The world looked real again but Jazzbeaux found herself wanting to put the glasses back on. It was like when she was eight and Dead Daddy put her on Hero–9 to keep her under control. She’d had to wean herself off the dope over a period of years and still felt the occasional urge for a H–9 hit. She knew a lot of addicts—there were dotted blue bruises behind Sweetcheeks’ plump knees and Andrew Jean kept a powder compact filled with zonk—and even more people who were just more comfortable facing the world in an altered state.
It was reversed for her, like a negative picture. As a child, she’d been drugged for annos on end and never had a say. She remembered her first straight hours, when Officer Harvest put her in solitary after a juvie bust; that experience had been like the revelation some get the first time they go out of their skulls. Since then, she’d become more and more hung up on her straight spells, taking fewer and fewer drugs, spending longer and longer with only her unaugmented senses. One day soon, she would be hooked on reality.

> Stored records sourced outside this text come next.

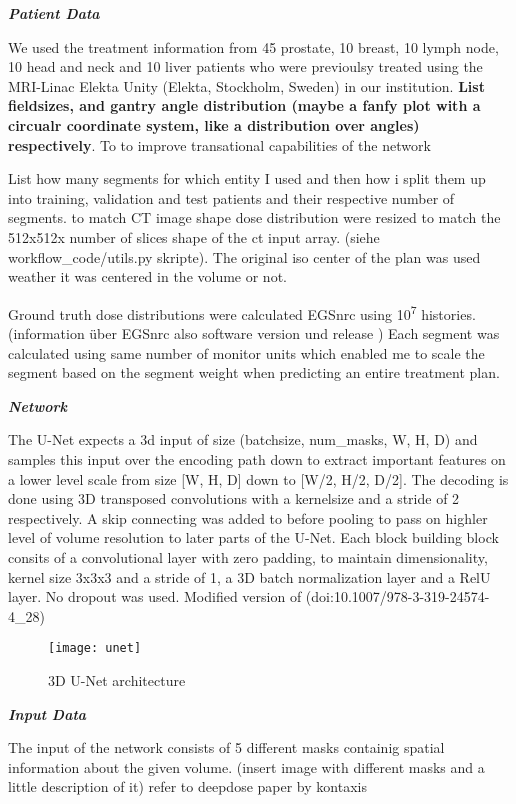 \textbf{\emph{Patient Data}}

We used the treatment information from 45 prostate, 10 breast, 10 lymph node, 10 head and neck and 10 liver patients who were previoulsy treated using the MRI-Linac Elekta Unity (Elekta, Stockholm, Sweden) in our institution. \textbf{List fieldsizes, and gantry angle distribution (maybe a fanfy plot with a circualr coordinate system, like a distribution over angles) respectively}. 
To to improve transational capabilities of the network 

List how many segments for which entity I used and then how i split them up into training, validation and test patients and their respective number of segments. to match CT image shape dose distribution were resized to match the 512x512x number of slices shape of the ct input array. (siehe workflow\_code/utils.py skripte). The original iso center of the plan was used weather it was centered in the volume or not. 

Ground truth dose distributions were calculated EGSnrc using 10\textsuperscript{7} histories. (information über EGSnrc also software version und release \cite{noauthor_nrc-cnrcegsnrc_2021}) Each segment was calculated using same number of monitor units which enabled me to scale the segment based on the segment weight when predicting an entire treatment plan. 

\textbf{\emph{Network}}

The U-Net expects a 3d input of size (batchsize, num\_masks, W, H, D) and samples this input over the encoding path down to extract important features on a lower level scale from size [W, H, D] down to [W/2, H/2, D/2]. The decoding is done using 3D transposed convolutions with a kernelsize and a stride of 2 respectively. A skip connecting was added to before pooling to pass on highler level of volume resolution to later parts of the U-Net. 
Each block building block consits of a convolutional layer with zero padding, to maintain dimensionality, kernel size 3x3x3 and a stride of 1, a 3D batch normalization layer and a RelU layer. No dropout was used. 
Modified version of (doi:10.1007/978-3-319-24574-4\_28)


\begin{figure}
	\centering
    \texttt{[image: unet]}
    \caption{3D U-Net architecture}
    \label{fig: unet}
\end{figure}

\textbf{\emph{Input Data}}

The input of the network consists of 5 different masks containig spatial information about the given volume. (insert image with different masks and a little description of it) refer to deepdose paper by kontaxis \cite{kontaxis_deepdose_2020}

Unless the shades scrambled her brain.
It was an irrational longing but afte
r minutes it became irresistible. She fought it for as long as she could, but it was such a silly thing. She was Acting War Chief. She wasn’t afraid to wear a pair of glasses.
“We don’t go into town until nightfall,” Andrew Jean said. “That’s the arrangement.”
“That’ll make for a long, dull afternoon,” Jazzbeaux replied. “Oh well, que sera, sera…”
She fiddled with the shades, tapping her teeth with an arm. She knew she should eat but didn’t feel hungry.
Sweetcheeks was absorbed in a tiny game console; she was hung up on a scenario called “Perfect Date”, but hadn’t yet made it to the senior prom, let alone gone all the way with the class captain. The one time Jazzbeaux played the thing, she wound up being gang-banged by the football team and dismembered by a serial killer.
Varoomschka unshouldered her boom-box and slotted in ’Tasha’s Ancient Mariner Mambo album. It had never been one of Jazzbeaux’s favourites. ’Tasha had been married, at different times, to Petya Jerkussoff and Andrei Tarkovsky. Moscow Beat said she represented a fusion of Glit and Glum. Jazzbeaux just thought Tasha was a pretentious whiner.
Maybe she was growing up.
Finally, she snapped, and—trying not to look desperate—casually slipped her head into the glasses, shaking back her hair at the same time. As the bridge settled against her nose, she kept her eye shut.
She heard Tasha singing,
“It is an Ancient Mariner
Who stoppeth one of three,
And by your hairy tangle beard and that glitter in your eye,
keep his filthy rotten hand off of me…”
Jazzbeaux opened her eye.
This time, the effect was different. Colours were brighter, but less sharp. There were shadows where there shouldn’t be. It was a little like a Hero–9 or Method–1 buzz, but without any elation. Somehow, with the glasses on, she felt compelled to look back over her shoulder all the time.